EXERCISE AIM:
Below are records; count the lines that contain "linkedin" and give only the total.

ENTRIES SUPPLIED:
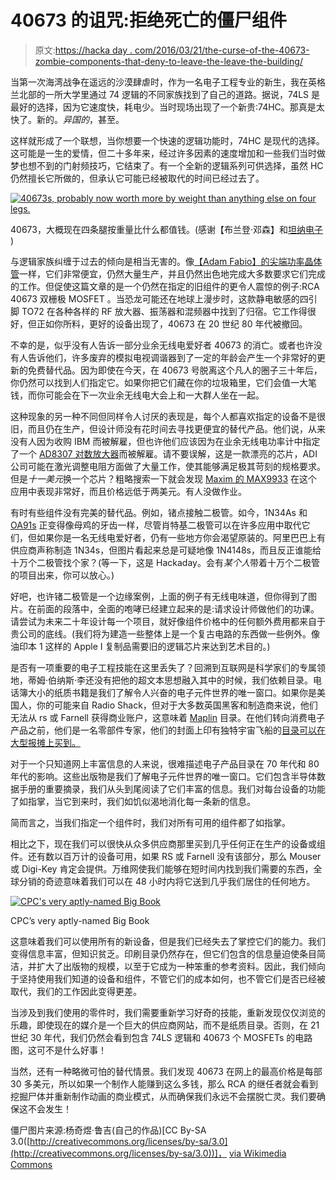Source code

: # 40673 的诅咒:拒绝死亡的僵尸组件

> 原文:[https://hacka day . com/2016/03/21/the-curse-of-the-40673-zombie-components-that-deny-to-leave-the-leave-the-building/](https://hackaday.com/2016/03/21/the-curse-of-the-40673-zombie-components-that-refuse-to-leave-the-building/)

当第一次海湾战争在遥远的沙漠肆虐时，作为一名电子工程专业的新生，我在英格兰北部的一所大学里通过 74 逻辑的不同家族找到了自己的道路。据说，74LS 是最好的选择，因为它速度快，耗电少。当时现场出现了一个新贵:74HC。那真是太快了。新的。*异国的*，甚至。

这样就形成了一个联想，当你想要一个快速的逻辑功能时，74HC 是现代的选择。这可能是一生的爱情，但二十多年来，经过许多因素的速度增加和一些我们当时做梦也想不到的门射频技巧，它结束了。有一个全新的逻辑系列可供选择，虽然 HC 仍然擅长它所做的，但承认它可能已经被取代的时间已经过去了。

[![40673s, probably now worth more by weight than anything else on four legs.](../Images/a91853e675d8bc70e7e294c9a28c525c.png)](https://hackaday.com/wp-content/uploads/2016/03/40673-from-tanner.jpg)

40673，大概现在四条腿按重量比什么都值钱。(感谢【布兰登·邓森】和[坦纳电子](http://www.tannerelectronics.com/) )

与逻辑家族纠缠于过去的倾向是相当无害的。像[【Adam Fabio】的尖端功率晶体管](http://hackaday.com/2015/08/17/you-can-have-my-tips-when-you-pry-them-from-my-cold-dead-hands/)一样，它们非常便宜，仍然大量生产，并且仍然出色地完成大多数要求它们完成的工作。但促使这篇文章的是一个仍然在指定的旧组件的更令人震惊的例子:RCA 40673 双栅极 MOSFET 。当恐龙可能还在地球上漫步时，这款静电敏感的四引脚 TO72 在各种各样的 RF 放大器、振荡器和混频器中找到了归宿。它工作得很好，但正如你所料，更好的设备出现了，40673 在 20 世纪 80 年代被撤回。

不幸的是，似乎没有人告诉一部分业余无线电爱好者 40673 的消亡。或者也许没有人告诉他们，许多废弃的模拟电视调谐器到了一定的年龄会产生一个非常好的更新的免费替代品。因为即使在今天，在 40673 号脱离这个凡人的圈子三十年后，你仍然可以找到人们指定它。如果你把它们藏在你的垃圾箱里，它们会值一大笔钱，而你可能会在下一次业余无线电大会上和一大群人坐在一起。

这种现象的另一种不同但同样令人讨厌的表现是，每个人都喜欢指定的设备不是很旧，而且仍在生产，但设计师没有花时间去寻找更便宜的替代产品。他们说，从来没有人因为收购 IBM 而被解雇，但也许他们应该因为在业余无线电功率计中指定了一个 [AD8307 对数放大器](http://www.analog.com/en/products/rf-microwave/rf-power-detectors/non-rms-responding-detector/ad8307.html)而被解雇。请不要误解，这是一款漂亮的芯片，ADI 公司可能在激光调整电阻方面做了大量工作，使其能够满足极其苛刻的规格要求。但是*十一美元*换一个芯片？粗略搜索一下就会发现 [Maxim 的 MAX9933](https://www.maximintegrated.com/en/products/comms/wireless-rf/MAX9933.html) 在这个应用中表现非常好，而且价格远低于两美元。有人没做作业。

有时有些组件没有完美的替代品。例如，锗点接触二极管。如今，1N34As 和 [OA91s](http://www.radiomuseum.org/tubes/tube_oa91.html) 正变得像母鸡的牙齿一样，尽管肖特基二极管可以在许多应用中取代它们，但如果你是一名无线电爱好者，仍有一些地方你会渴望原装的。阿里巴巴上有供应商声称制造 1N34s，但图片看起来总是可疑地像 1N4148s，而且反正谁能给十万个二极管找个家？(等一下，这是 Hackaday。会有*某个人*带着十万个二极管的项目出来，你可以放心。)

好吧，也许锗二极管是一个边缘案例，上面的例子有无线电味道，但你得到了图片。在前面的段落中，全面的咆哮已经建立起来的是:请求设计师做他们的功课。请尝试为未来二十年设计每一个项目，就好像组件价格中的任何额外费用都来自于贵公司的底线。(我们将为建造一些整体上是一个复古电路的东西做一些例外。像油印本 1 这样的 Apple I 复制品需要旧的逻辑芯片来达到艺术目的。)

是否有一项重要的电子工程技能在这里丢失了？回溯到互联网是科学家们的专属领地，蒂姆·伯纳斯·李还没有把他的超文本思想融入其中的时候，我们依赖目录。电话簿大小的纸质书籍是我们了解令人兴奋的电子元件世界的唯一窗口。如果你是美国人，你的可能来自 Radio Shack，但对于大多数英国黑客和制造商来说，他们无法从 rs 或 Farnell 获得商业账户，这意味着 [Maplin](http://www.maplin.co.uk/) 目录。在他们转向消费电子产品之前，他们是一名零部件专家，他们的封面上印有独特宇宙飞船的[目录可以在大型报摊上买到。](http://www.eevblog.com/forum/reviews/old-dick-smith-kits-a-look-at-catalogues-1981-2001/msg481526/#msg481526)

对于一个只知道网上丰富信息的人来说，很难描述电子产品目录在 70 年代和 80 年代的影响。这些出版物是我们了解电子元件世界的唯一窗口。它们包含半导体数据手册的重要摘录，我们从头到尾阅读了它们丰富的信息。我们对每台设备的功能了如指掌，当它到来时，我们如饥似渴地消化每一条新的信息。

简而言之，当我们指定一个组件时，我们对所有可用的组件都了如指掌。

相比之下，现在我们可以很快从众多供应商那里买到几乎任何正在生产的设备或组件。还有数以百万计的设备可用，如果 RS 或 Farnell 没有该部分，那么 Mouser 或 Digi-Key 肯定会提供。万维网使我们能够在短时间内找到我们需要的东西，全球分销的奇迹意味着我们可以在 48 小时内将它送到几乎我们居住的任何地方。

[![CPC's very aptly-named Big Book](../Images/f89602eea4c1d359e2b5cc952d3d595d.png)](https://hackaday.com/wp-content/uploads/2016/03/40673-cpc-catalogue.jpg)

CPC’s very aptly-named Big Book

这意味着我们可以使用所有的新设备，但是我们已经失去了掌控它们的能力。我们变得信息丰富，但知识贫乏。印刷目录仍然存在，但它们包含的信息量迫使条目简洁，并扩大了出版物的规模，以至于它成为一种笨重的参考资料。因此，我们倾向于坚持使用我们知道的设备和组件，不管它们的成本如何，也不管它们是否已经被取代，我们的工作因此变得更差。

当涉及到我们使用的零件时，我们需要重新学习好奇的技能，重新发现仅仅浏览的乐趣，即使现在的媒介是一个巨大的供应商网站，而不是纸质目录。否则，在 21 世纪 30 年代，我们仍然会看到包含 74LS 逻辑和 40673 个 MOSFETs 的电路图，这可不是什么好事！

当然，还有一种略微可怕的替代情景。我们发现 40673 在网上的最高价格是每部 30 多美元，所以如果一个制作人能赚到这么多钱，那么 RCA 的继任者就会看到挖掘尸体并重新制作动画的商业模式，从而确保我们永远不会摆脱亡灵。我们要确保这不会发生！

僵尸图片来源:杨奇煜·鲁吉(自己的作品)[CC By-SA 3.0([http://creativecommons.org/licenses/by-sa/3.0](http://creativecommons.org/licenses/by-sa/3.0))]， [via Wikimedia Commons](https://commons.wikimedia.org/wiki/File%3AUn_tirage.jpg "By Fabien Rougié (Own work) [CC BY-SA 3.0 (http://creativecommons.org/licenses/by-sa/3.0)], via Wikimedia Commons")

---

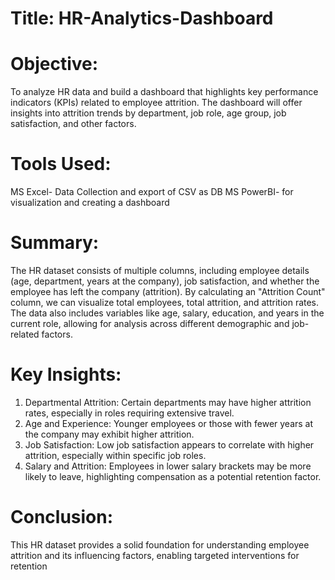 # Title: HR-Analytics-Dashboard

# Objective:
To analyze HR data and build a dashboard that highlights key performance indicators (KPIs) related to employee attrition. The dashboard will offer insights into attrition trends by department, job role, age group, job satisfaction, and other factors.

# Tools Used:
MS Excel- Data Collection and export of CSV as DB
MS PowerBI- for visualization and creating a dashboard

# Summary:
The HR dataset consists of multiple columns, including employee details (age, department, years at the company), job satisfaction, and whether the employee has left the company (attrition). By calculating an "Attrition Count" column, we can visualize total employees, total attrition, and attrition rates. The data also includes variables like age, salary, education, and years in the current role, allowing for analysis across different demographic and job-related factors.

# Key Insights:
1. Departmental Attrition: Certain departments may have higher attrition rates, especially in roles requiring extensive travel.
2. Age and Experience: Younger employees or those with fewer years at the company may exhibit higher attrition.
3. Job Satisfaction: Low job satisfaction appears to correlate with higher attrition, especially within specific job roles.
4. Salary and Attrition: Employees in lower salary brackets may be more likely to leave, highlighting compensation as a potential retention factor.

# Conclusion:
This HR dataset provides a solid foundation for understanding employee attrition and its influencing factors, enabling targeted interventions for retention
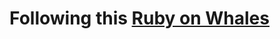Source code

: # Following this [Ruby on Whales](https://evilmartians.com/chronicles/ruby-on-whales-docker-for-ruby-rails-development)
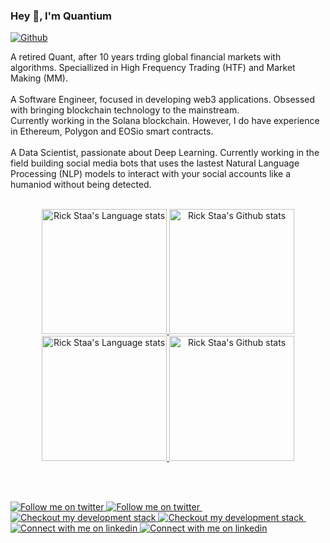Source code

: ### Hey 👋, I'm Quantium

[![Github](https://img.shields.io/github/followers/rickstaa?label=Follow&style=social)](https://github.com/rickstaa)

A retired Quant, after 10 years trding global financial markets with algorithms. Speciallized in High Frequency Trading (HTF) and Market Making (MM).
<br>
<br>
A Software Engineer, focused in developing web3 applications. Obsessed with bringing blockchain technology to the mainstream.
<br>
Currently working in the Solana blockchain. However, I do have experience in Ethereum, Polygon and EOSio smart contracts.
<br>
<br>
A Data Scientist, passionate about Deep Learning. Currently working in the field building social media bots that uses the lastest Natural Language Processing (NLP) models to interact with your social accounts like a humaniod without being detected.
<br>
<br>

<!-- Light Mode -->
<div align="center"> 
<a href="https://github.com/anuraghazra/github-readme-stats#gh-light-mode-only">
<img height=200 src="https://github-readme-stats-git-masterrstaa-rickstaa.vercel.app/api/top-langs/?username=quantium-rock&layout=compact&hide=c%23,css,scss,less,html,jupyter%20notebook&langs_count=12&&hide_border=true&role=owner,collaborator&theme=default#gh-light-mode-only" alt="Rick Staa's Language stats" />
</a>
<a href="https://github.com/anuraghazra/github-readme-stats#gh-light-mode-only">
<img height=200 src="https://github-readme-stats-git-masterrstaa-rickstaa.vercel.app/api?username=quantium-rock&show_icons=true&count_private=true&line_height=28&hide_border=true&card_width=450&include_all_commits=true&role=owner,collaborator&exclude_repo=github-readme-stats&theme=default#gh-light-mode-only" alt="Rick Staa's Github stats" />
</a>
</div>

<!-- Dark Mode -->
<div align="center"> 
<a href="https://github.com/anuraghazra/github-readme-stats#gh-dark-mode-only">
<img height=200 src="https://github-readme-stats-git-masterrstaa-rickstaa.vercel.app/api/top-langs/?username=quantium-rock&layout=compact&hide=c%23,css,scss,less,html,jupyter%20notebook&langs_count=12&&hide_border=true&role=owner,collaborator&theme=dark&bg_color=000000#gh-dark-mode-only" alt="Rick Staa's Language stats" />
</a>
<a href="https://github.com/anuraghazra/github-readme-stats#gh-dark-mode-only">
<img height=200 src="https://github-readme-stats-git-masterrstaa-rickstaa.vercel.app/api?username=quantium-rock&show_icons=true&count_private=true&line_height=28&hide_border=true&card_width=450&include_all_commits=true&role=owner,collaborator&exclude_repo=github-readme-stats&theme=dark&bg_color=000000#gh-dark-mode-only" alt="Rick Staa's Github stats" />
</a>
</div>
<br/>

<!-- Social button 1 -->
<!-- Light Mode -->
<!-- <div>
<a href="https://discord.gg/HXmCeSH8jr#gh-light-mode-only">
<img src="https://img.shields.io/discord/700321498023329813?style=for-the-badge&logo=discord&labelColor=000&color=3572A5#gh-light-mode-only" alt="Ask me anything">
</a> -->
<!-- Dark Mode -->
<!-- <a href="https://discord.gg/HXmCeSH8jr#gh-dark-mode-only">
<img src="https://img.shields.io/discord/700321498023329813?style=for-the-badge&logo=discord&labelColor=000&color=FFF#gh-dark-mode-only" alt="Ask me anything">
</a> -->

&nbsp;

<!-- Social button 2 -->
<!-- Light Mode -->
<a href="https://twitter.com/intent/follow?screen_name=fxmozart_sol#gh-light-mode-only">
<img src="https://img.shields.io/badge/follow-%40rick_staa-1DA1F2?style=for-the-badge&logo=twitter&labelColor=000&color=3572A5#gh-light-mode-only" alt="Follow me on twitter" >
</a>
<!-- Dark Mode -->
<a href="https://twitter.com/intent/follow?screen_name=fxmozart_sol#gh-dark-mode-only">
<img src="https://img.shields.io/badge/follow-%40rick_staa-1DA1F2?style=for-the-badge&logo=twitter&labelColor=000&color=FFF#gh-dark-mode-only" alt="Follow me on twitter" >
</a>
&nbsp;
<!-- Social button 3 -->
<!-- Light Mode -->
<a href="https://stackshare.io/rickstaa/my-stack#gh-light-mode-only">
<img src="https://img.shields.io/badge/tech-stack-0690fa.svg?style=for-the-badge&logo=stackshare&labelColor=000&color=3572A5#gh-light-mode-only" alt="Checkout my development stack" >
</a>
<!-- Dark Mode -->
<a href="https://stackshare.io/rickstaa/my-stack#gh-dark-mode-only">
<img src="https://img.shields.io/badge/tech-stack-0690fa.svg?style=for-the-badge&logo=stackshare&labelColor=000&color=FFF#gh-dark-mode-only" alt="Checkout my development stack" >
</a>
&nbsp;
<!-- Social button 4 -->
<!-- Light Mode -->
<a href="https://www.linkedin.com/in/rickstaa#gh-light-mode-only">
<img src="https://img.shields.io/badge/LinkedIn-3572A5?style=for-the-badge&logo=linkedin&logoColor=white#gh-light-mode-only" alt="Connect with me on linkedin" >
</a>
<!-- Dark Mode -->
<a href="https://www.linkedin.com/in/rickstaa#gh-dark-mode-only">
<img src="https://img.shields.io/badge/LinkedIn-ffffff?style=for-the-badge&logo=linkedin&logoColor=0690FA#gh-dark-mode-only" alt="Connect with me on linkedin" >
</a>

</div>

...

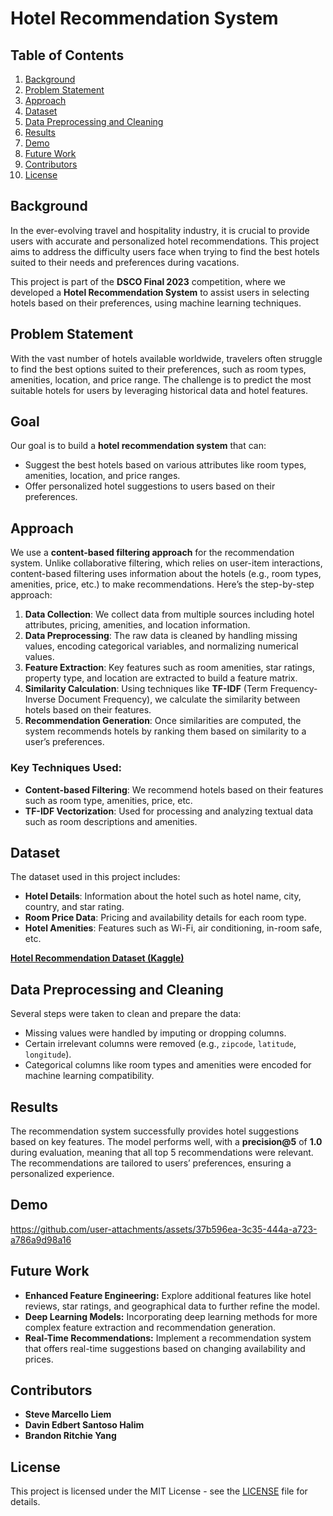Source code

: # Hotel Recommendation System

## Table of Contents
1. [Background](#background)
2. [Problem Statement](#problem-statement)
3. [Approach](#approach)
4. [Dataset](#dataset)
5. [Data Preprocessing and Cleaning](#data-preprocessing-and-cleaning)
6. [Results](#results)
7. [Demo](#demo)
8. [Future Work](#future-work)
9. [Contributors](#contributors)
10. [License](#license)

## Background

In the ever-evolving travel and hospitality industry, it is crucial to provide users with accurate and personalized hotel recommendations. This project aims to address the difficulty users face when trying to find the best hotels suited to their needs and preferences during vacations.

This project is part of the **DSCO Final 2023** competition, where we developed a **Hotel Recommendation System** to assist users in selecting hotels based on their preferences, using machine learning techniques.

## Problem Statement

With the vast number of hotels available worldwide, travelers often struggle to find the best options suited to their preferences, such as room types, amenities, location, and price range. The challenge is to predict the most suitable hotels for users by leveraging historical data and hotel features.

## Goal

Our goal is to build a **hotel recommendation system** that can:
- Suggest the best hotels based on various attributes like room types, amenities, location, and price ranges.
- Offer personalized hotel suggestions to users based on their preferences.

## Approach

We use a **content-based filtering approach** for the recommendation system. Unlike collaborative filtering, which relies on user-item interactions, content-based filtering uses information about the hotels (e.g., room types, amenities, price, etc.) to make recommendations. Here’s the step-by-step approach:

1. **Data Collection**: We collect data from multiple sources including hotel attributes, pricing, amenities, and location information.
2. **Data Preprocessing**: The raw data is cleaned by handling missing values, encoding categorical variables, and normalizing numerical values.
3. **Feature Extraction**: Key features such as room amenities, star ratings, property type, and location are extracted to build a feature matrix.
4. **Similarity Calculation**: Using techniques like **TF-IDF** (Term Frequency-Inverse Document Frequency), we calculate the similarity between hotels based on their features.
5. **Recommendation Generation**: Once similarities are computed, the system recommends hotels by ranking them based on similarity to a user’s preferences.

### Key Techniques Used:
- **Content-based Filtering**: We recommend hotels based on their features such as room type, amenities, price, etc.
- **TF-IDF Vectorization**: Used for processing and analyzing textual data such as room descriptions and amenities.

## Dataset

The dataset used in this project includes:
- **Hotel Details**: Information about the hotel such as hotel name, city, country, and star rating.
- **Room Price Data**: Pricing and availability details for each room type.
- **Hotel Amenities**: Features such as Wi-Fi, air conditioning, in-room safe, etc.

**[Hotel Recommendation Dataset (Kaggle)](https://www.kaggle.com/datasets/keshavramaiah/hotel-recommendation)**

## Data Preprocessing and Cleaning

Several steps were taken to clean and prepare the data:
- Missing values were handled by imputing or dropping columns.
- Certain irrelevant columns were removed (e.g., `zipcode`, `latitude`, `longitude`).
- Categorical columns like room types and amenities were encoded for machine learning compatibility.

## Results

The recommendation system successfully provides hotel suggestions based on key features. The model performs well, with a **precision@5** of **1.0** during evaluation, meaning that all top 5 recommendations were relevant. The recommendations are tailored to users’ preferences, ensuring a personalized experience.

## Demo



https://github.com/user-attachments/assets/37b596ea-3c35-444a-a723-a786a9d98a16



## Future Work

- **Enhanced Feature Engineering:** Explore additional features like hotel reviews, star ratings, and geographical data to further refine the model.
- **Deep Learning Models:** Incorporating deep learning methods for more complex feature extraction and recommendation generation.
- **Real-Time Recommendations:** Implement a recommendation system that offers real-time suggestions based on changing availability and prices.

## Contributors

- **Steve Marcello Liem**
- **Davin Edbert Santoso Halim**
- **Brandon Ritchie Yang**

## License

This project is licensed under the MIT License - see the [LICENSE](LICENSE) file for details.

ANSWER BOX:
4